La hija del conde de Prada se acercó a Faria y le acarició la entrepierna.

—¿Puedo ofrecerte un poco de chocolate?

—En estos momentos prefiero otras cosas.

—Si es así, te ruego que te marches.

Teresa no le hizo caso; se dirigió al sofá que había en el gabinete, se quitó la ropa y se quedó desnuda por completo ante Francisco. Teresa abrió con plena lascivia sus piernas y le mostró su sexo rosado, absolutamente depilado.

—Es la última moda en Francia —le dijo Teresa, a la vez que se acariciaba el pubis entre susurrantes jadeos—. Tengo unos polvos afrodisíacos; se toman como una infusión. Algunos comerciantes fueron procesados por venderlos, pero ahora se usan mucho en París. Te tomas una cucharilla en una taza de agua caliente y no piensas en otra cosa que en follar. Vamos ven, ven.

—Te lo reitero: aquello ya pasó.

—Vamos, te espero ansiosa, ven y penétrame. Mira cómo palpita mi coñito; está deseando que acudas a calmarlo. Faria se acercó a la puerta y la abrió de par en par. —Márchate, por favor.

—Vaya con la fulana; ¿te tiene encandilado, verdad? Porque sigues con ella, claro. ¿O acaso has cambiado de yegua?

»Bueno, no sabes lo que te has perdido, Francisco: te hubiera llevado al mismísimo Paraíso, y si te hubieras tomado una infusión de estos polvos, ¡ah! Quién sabe qué te estará dando esa mojigata.

—Por favor, déjame ahora.

Teresa se vistió despacio, ralentizando cada movimiento de su cuerpo en tanto se colocaba el corpiño, la enagua y el vestido.

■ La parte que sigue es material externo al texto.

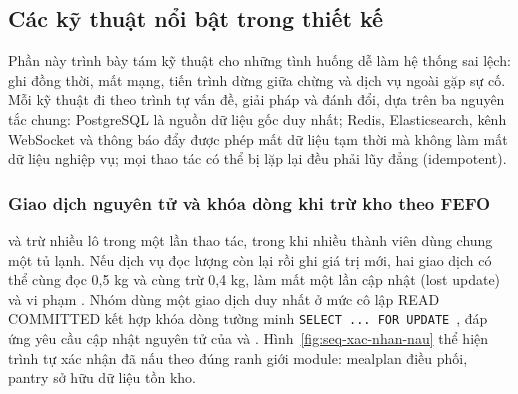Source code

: \subsection{Các kỹ thuật nổi bật trong thiết kế}\label{ssec:ky-thuat}

Phần này trình bày tám kỹ thuật cho những tình huống dễ làm hệ thống sai lệch: ghi đồng thời, mất mạng, tiến trình dừng giữa chừng và dịch vụ ngoài gặp sự cố. Mỗi kỹ thuật đi theo trình tự vấn đề, giải pháp và đánh đổi, dựa trên ba nguyên tắc chung: PostgreSQL là nguồn dữ liệu gốc duy nhất; Redis, Elasticsearch, kênh WebSocket và thông báo đẩy được phép mất dữ liệu tạm thời mà không làm mất dữ liệu nghiệp vụ; mọi thao tác có thể bị lặp lại đều phải lũy đẳng (idempotent).

\subsubsection{Giao dịch nguyên tử và khóa dòng khi trừ kho theo FEFO}\label{sssec:kt-fefo}

 và  trừ nhiều lô trong một lần thao tác, trong khi nhiều thành viên dùng chung một tủ lạnh. Nếu dịch vụ đọc lượng còn lại rồi ghi giá trị mới, hai giao dịch có thể cùng đọc 0,5 kg và cùng trừ 0,4 kg, làm mất một lần cập nhật (lost update) và vi phạm . Nhóm dùng một giao dịch duy nhất ở mức cô lập READ COMMITTED kết hợp khóa dòng tường minh \texttt{SELECT ... FOR UPDATE}~\cite{postgresql}, đáp ứng yêu cầu cập nhật nguyên tử của  và . Hình~\ref{fig:seq-xac-nhan-nau} thể hiện trình tự xác nhận đã nấu theo đúng ranh giới module: mealplan điều phối, pantry sở hữu dữ liệu tồn kho.


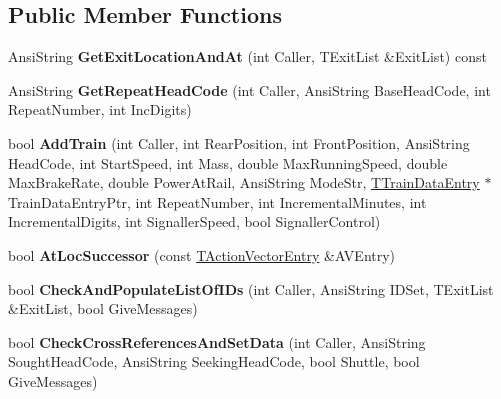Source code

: \subsection*{Public Member Functions}
\begin{DoxyCompactItemize}
\item 
\mbox{\label{class_t_train_controller_ae6c904f201d8bb23b3c0714226244890}} 
Ansi\+String {\bfseries Get\+Exit\+Location\+And\+At} (int Caller, T\+Exit\+List \&Exit\+List) const
\item 
\mbox{\label{class_t_train_controller_afb0e8fd36435809350cb323ab9fe2213}} 
Ansi\+String {\bfseries Get\+Repeat\+Head\+Code} (int Caller, Ansi\+String Base\+Head\+Code, int Repeat\+Number, int Inc\+Digits)
\item 
\mbox{\label{class_t_train_controller_ae9b32534ac7db1c3b0965fc375834132}} 
bool {\bfseries Add\+Train} (int Caller, int Rear\+Position, int Front\+Position, Ansi\+String Head\+Code, int Start\+Speed, int Mass, double Max\+Running\+Speed, double Max\+Brake\+Rate, double Power\+At\+Rail, Ansi\+String Mode\+Str, \mbox{\hyperlink{class_t_train_data_entry}{T\+Train\+Data\+Entry}} $\ast$Train\+Data\+Entry\+Ptr, int Repeat\+Number, int Incremental\+Minutes, int Incremental\+Digits, int Signaller\+Speed, bool Signaller\+Control)
\item 
\mbox{\label{class_t_train_controller_a7fbe0dc297130da79bcfa3503c6c51c1}} 
bool {\bfseries At\+Loc\+Successor} (const \mbox{\hyperlink{class_t_action_vector_entry}{T\+Action\+Vector\+Entry}} \&A\+V\+Entry)
\item 
\mbox{\label{class_t_train_controller_ae91c1a77699c9daf327938081eab2241}} 
bool {\bfseries Check\+And\+Populate\+List\+Of\+I\+Ds} (int Caller, Ansi\+String I\+D\+Set, T\+Exit\+List \&Exit\+List, bool Give\+Messages)
\item 
\mbox{\label{class_t_train_controller_a72662be9ecd0e95131779bd10b6fe14f}} 
bool {\bfseries Check\+Cross\+References\+And\+Set\+Data} (int Caller, Ansi\+String Sought\+Head\+Code, Ansi\+String Seeking\+Head\+Code, bool Shuttle, bool Give\+Messages)
\item 

\end{DoxyCompactItemize}
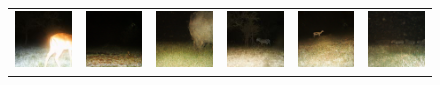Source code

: \begin{figure}[htp!]
\begin{tabularx}{\textwidth}{>{\centering\arraybackslash}X >{\centering\arraybackslash}X >{\centering\arraybackslash}X >{\centering\arraybackslash}X >{\centering\arraybackslash}X >{\centering\arraybackslash}X}
        \includegraphics{gfx/unconditional-diffusion-sampling-qual/rgb_S2_B05_R2_IMAG0016.jpg} & \includegraphics{gfx/unconditional-diffusion-sampling-qual/cyclegan_S2_B06_R3_PICT3848_fake.png} & \includegraphics{gfx/unconditional-diffusion-sampling-qual/diffusion_S2_B06_R3_PICT3848.png} & \includegraphics{gfx/unconditional-diffusion-sampling-qual/rgb_S2_B05_R3_IMAG1018.jpg} & \includegraphics{gfx/unconditional-diffusion-sampling-qual/cyclegan_S2_B07_R1_PICT3274_fake.png} & \includegraphics{gfx/unconditional-diffusion-sampling-qual/diffusion_S2_B07_R1_PICT3274.png}

\end{tabularx}
\end{figure}

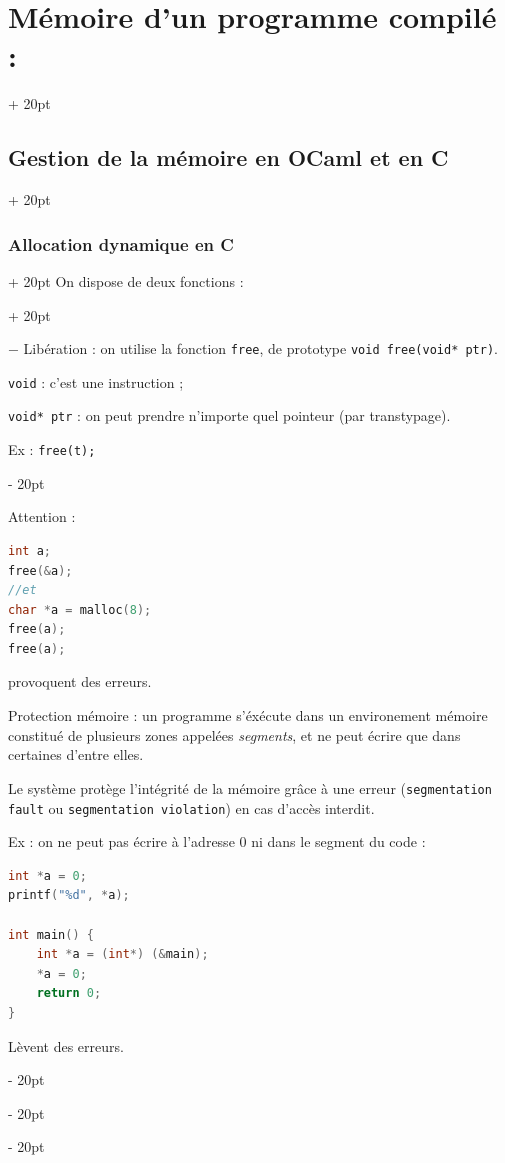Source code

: \documentclass[a4paper, 12pt, twoside]{article}
\renewcommand{\emph}{\textcolor{ff4500}}
\renewcommand{\em}{\color{ff4500}}
\newcommand{\ind}[1][20pt]{\advance\leftskip + #1}
\newcommand{\deind}[1][20pt]{\advance\leftskip - #1}
\newenvironment{indentedenv}[1][20pt]{\par \ind[#1]}{\par \deind}
\newenvironment{indt}[2][20pt]{#2 \begin{indentedenv}[#1]}{\end{indentedenv}} %
\begin{document}
\begin{indt}{\section{Mémoire d'un programme compilé :}}
\begin{indt}{\subsection{Gestion de la mémoire en OCaml et en C}}
\begin{indt}{\subsubsection{Allocation dynamique en C}}
\begin{indt}{On dispose de deux fonctions :}
                    \vspace{12pt}
                    
                    $-$ \emph{Libération} : on utilise la fonction \texttt{\em free}, de prototype \texttt{void free(void* ptr)}.
                    
                    \texttt{void} : c'est une instruction ;
                    
                    \texttt{void* ptr} : on peut prendre n'importe quel pointeur (par transtypage).
                    
                    Ex : \texttt{free(t);}
                \end{indt}
                
                \vspace{12pt}
                
                Attention :
                
                \begin{lstlisting}[language=C, xleftmargin=80pt]
int a;
free(&a);
//et
char *a = malloc(8);
free(a);
free(a);\end{lstlisting}
                
                provoquent des erreurs.
                
                \vspace{12pt}
                
                Protection mémoire : un programme s'éxécute dans un environement mémoire constitué de plusieurs zones appelées \textit{segments}, et ne peut écrire que dans certaines d'entre elles.
                
                Le système protège l'intégrité de la mémoire grâce à une erreur (\texttt{segmentation fault} ou \texttt{segmentation violation}) en cas d'accès interdit.
                
                Ex : on ne peut pas écrire à l'adresse 0 ni dans le segment du code :
                \begin{lstlisting}[language=C, xleftmargin=80pt]
int *a = 0;
printf("%d", *a);

int main() {
    int *a = (int*) (&main);
    *a = 0;
    return 0;
}\end{lstlisting}
                Lèvent des erreurs.
            \end{indt}
            
            \vspace{6pt}
            

\end{indt}
\end{indt}
\end{document}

—Un coronel del Estado Mayor del mariscal Marmont me dijo que los hombres españoles erais todavía peores en la cama que en el campo de batalla. ¿Y sabes?, creo que tenía razón. Eres un bastardo.

Teresa de Prada se dio media vuelta y salió del gabinete.

—¡Manuel, Manuel! —gritó Francisco de Faria llamando a su criado—, acompaña a la señorita hasta la puerta.

Al quedarse solo de nuevo, el conde de Castuera sintió una gran amargura. Tiempo atrás, aquella mujer lo había obsesionado de tal manera que se había acostado con ella sin el menor escrúpulo; ahora sentía remordimientos de cómo se había comportado y no quería volver a pasar por ello.